Please note: Due to alternative arrangements for teaching and assessment in place from 18 March 2020 to mitigate against the restrictions in place due to COVID-19, information shown for 2019/20 may not always be accurate.

Please note: you are viewing unit and programme information for a past academic year. Please see the current academic year for up to date information.

Unit name Supply Chain Analytics & Projects
Unit code EFIMM0073
Credit points 20
Level of study M/7
Teaching block(s) Teaching Block 2 (weeks 13 - 24)
Unit director Dr. Sheng
Open unit status Not open
Pre-requisites

Nil

Co-requisites

Nil

School/department School of Management - Business School
Faculty Faculty of Social Sciences and Law

Description including Unit Aims

Analytics plays four distinct roles in a supply chain context:

  1. To provide input into the supply chain strategic planning process by means of forecasts and predictions relating to potential strategy option. This may be termed predictive analytics.
  2. Once strategy is selected, the operations function must work out a means of implementation. Analytics provides models to advise on optimal decisions in this context. This may be termed prescriptive analytics.
  3. To assess the success or otherwise of any supply chain initiative; and metrics that need to be identified to measure performance. This may be termed descriptive analytics.
  4. How the above analytics can provide useful knowledge for supply chain enhancement purposes and inputs to associated project management activity.

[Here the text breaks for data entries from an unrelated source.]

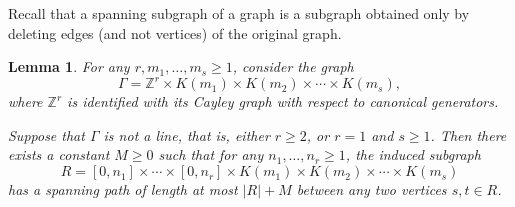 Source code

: \documentclass[reqno,oneside]{amsart}
\newcommand{\Z}{\mathbb{Z}}
\theoremstyle{plain}
\newtheorem{lem}[thm]{Lemma}
\theoremstyle{definition}
\begin{document}
Recall that a spanning subgraph of a graph is a subgraph obtained only by deleting edges (and not vertices) of the original graph.
\begin{lem}\label{lem: rectangles are quasi-Hamiltonian-connected} For any $r,m_1,\ldots,m_s\ge 1$, consider the graph 
	$$\Gamma=\Z^r\times K(m_1)\times K(m_2)\times \cdots \times K(m_s),$$
	where $\Z^r$ is identified with its Cayley graph with respect to canonical generators.
	
	
	Suppose that $\Gamma$ is not a line, that is, either $r\ge 2$, or $r=1$ and $s\ge 1$. Then there exists a constant $M\ge 0$ such that for any $n_1,\ldots,n_r\ge 1$, the induced subgraph
	$$
	R=[0,n_1]\times \cdots \times [0,n_r]\times  K(m_1)\times K(m_2)\times \cdots \times K(m_s)
	$$
	has a spanning path of length at most $|R|+M$ between any two vertices $s,t\in R$.
\end{lem}
\end{document}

The aim of this unit is to introduce the key concepts, models and computing software tools in each of these three domains and to work through the challenges of successful implementation in real world cases and situations.

A key element will not only be a focus on appropriate choice and implementation of approach, but communication of the output from such methods and software for supply chain improvements and their subsequent project management.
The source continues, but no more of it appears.